### Task details
Going down the data below, set down exactly the line with "- [Cross Platform Tools](#cross-platform-tools)" and each line after it through the line with "## Cross Platform Tools"; no other lines.

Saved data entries
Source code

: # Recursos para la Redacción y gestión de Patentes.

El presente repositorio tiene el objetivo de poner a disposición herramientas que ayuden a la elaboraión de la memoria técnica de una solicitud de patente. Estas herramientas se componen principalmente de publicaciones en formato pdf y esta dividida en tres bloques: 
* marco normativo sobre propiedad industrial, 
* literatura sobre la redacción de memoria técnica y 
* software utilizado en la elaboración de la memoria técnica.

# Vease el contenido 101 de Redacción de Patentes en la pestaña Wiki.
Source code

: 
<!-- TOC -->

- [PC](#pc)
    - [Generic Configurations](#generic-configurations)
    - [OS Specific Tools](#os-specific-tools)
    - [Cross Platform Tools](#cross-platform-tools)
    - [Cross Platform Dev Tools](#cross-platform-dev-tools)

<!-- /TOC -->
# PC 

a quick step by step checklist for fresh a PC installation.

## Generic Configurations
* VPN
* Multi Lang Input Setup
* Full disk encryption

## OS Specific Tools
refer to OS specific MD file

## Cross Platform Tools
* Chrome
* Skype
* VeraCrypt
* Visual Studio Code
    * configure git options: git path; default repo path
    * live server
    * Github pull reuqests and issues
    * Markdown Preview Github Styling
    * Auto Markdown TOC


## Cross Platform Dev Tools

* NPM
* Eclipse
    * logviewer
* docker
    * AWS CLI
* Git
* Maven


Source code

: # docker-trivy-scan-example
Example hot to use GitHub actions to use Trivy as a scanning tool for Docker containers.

### Written reply
    - [Cross Platform Tools](#cross-platform-tools)
    - [Cross Platform Dev Tools](#cross-platform-dev-tools)

<!-- /TOC -->
# PC 

a quick step by step checklist for fresh a PC installation.

## Generic Configurations
* VPN
* Multi Lang Input Setup
* Full disk encryption

## OS Specific Tools
refer to OS specific MD file

## Cross Platform Tools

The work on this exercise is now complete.